A short interview with iBuyPower's Marketing Manager Ricky Lee on Slashgear reveals why we're not really getting any answers in regards to a Steam Machine launch date. That's because Valve holds all the cards; Steam Machines will go on sale when Valve is ready. That means SteamOS needs to be ready as well as the controller.
First, a little background. In order for OEMs to actually sell PCs with SteamOS or the Steam client pre-installed, they must first license the software from Valve.
"In very simple terms, you need a license to redistribute our proprietary Steam Client, whether on its own or whether as part of SteamOS, and you need a license to use any of our trademarks in a commercial context," Valve states. "That includes, without limitation, using the Steam symbol and terms like Steam, SteamOS and Steam Machine in any of your commercial communication, whether from product design, advertising or PR. And unless you are a licensee, you should not publicly suggest any connection to Valve or Steam."
That goes back to what was previously said: Valve must have a final, complete and distributable version of SteamOS for OEMs before Steam Machines can license and ship to customers. Valve must also give the OK for each Steam Machine to be released. And as previously stated, the Steam Controller must be finalized; Steam Machines cannot ship to gamers without this controller.

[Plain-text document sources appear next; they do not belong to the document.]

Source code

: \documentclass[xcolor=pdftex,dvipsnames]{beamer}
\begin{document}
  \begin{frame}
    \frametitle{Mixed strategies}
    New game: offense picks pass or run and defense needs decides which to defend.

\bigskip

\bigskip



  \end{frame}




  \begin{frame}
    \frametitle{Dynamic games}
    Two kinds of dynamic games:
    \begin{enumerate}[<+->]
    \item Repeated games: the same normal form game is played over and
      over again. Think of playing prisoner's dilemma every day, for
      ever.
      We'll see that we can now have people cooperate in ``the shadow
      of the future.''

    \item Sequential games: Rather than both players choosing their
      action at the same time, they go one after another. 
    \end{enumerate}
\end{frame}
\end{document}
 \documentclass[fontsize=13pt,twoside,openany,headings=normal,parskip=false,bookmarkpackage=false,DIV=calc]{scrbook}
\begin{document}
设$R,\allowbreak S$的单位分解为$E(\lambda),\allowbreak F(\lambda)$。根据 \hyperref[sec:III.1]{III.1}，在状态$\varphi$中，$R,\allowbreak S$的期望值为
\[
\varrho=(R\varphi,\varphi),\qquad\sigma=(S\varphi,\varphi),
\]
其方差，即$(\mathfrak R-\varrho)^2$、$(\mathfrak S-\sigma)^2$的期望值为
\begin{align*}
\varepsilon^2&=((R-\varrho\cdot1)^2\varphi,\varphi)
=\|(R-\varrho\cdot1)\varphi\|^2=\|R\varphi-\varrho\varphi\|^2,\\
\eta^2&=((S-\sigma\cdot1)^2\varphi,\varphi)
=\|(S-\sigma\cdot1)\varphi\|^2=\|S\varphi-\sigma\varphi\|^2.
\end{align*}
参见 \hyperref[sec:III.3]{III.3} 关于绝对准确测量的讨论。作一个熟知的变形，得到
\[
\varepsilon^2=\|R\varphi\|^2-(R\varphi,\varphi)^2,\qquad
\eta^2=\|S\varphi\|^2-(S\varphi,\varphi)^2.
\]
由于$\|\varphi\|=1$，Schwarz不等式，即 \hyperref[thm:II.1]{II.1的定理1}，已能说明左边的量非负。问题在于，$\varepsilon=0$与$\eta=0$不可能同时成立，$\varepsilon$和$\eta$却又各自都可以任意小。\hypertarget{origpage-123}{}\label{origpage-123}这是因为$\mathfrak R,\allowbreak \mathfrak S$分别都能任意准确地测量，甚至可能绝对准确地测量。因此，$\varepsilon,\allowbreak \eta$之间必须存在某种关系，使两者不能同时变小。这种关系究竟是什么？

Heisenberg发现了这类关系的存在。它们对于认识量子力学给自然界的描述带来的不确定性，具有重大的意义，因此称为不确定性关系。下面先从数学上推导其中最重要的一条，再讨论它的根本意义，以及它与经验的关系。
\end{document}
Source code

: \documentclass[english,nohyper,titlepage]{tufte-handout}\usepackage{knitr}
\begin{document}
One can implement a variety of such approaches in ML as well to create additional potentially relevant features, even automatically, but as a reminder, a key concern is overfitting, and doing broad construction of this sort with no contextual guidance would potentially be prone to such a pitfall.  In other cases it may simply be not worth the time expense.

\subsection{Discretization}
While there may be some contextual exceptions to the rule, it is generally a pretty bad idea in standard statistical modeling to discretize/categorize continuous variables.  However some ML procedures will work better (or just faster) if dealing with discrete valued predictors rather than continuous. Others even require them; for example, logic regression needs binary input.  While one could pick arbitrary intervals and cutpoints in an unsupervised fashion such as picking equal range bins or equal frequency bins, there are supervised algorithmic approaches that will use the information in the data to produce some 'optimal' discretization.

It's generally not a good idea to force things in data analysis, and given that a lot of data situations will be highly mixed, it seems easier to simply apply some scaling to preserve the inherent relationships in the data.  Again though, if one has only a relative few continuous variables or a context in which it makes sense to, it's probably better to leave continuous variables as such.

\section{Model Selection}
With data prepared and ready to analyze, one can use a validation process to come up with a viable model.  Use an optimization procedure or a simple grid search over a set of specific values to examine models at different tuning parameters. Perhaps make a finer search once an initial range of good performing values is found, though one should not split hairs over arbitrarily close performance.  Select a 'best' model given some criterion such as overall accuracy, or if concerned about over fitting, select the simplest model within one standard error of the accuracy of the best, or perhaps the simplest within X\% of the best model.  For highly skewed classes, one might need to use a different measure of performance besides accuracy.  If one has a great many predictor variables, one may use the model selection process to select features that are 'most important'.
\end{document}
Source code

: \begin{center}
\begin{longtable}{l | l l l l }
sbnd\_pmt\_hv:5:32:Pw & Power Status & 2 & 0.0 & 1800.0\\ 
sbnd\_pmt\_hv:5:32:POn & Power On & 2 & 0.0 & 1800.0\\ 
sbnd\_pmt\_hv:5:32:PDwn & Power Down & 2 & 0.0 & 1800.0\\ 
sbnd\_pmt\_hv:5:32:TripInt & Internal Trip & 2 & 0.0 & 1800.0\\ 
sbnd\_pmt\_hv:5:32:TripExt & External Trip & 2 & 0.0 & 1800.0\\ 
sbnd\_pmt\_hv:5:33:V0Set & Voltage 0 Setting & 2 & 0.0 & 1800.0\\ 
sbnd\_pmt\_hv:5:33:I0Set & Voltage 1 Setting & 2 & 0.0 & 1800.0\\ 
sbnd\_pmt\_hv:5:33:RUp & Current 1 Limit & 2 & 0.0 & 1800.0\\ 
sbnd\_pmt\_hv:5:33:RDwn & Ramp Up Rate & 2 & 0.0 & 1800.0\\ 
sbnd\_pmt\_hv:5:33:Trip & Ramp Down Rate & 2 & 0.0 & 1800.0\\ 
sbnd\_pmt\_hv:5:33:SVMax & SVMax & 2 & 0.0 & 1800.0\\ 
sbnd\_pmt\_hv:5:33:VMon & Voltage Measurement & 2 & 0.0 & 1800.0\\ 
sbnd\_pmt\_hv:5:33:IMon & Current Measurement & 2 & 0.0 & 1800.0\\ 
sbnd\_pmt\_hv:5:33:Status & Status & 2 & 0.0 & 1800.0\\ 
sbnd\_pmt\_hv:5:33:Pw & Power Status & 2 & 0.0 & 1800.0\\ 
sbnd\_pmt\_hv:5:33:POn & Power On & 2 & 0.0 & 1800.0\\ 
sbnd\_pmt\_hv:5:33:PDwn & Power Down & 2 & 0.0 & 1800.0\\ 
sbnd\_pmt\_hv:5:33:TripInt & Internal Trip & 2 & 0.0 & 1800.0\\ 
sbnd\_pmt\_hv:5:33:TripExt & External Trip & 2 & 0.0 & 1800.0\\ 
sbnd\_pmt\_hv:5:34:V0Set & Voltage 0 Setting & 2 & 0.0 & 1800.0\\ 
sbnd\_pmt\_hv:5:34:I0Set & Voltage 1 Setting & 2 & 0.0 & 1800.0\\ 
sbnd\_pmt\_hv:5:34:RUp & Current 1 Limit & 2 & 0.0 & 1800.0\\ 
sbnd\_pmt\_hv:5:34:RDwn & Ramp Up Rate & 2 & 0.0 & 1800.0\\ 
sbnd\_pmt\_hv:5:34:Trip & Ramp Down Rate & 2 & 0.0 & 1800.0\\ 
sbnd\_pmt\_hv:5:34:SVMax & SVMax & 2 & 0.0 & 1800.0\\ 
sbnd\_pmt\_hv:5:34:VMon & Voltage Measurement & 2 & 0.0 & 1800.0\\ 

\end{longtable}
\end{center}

With all that said, the Steam Machine ship dates rests solely on Valve. Ricky Lee said iBuyPower's Steam Machine could theoretically ship next month, and there's speculation that the green light may be given in February. But again, it's speculation until Valve is officially ready to move forward.
Slashgear also talked with Lee about iBuyPower's strategy with its first Steam Machine. There was talk about some of the other competitors with huge machines and huge price tags, and a comment that "they just don't get it" in regards to the overall Steam Machine philosophy of bringing a price-competitive console PC into the living room.